### WHAT TO WORK ON
After finding the line with "Javascript syntax highlighter" in the entries below, retype exactly each line from there through the line with "Source Analytics Framework", including that final line.

### RECORDS TO USE

_ _ _ _ _

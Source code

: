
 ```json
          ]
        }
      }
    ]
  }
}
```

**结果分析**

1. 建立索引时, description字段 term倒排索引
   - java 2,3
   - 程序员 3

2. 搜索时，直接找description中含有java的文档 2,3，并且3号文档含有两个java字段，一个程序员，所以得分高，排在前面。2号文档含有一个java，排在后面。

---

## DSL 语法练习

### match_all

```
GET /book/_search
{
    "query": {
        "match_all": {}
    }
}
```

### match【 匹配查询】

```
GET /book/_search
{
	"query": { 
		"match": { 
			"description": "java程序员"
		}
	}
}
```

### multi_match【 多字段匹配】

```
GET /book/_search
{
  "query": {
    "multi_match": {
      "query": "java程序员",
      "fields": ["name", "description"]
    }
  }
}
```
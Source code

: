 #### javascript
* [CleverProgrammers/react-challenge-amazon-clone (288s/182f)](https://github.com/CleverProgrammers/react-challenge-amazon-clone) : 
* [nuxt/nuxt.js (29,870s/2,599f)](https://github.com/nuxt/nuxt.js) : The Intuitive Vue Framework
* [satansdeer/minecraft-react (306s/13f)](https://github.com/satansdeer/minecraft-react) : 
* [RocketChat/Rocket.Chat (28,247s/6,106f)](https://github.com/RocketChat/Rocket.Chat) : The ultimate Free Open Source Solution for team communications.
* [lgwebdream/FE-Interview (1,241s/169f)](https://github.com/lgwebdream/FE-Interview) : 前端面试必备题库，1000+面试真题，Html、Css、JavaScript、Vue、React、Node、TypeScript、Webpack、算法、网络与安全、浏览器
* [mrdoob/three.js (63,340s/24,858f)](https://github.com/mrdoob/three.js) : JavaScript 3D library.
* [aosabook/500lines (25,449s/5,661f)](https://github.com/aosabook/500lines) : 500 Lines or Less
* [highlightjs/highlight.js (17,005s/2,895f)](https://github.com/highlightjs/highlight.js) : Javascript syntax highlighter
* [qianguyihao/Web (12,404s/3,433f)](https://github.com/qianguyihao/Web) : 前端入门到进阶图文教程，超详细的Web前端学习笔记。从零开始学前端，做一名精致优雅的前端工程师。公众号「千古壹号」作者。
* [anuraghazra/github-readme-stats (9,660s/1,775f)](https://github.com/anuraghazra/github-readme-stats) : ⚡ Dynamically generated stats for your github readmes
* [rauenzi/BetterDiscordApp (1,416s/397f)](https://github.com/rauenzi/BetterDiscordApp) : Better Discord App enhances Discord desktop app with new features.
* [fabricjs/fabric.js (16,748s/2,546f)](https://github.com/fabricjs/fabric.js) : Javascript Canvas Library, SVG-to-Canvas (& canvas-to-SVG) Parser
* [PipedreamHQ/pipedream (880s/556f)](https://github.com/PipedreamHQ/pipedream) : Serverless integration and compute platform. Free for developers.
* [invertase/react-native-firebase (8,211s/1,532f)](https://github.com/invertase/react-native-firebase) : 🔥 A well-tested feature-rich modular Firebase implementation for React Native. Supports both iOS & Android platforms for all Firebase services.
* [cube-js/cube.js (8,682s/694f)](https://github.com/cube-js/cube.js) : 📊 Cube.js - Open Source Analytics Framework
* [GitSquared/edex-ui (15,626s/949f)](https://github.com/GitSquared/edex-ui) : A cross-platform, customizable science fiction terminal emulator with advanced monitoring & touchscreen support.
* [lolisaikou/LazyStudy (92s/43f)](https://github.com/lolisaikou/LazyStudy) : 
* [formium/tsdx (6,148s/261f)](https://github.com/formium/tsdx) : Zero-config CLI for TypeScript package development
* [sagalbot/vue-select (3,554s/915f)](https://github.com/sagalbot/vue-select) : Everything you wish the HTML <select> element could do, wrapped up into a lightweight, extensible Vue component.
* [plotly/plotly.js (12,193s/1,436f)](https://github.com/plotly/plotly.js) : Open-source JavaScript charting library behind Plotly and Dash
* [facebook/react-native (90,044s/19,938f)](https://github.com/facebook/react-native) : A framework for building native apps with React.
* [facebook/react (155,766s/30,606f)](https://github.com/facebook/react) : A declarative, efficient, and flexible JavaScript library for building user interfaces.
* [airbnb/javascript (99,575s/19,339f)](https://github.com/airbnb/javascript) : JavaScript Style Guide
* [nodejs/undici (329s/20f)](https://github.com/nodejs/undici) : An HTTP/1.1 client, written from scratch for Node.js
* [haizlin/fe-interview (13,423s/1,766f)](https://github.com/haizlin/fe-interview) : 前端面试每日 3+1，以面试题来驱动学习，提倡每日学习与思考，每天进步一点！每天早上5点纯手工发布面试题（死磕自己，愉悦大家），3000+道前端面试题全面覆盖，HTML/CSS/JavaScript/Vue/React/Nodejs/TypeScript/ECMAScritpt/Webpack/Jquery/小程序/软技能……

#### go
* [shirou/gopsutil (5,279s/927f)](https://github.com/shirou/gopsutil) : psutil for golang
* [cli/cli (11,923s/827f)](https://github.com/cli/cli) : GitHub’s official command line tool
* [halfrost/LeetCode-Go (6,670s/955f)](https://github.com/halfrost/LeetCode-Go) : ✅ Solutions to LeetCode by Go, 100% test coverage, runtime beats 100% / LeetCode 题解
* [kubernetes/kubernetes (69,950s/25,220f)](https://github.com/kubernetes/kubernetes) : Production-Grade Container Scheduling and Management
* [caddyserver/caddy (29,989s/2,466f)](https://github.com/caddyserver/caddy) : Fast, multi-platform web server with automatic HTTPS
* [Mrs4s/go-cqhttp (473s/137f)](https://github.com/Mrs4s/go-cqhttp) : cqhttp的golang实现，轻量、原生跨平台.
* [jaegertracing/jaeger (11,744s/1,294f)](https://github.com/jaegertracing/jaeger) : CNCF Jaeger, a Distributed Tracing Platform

_ _ _ _ _

### RESULT OF THE EXERCISE
* [highlightjs/highlight.js (17,005s/2,895f)](https://github.com/highlightjs/highlight.js) : Javascript syntax highlighter
* [qianguyihao/Web (12,404s/3,433f)](https://github.com/qianguyihao/Web) : 前端入门到进阶图文教程，超详细的Web前端学习笔记。从零开始学前端，做一名精致优雅的前端工程师。公众号「千古壹号」作者。
* [anuraghazra/github-readme-stats (9,660s/1,775f)](https://github.com/anuraghazra/github-readme-stats) : ⚡ Dynamically generated stats for your github readmes
* [rauenzi/BetterDiscordApp (1,416s/397f)](https://github.com/rauenzi/BetterDiscordApp) : Better Discord App enhances Discord desktop app with new features.
* [fabricjs/fabric.js (16,748s/2,546f)](https://github.com/fabricjs/fabric.js) : Javascript Canvas Library, SVG-to-Canvas (& canvas-to-SVG) Parser
* [PipedreamHQ/pipedream (880s/556f)](https://github.com/PipedreamHQ/pipedream) : Serverless integration and compute platform. Free for developers.
* [invertase/react-native-firebase (8,211s/1,532f)](https://github.com/invertase/react-native-firebase) : 🔥 A well-tested feature-rich modular Firebase implementation for React Native. Supports both iOS & Android platforms for all Firebase services.
* [cube-js/cube.js (8,682s/694f)](https://github.com/cube-js/cube.js) : 📊 Cube.js - Open Source Analytics Framework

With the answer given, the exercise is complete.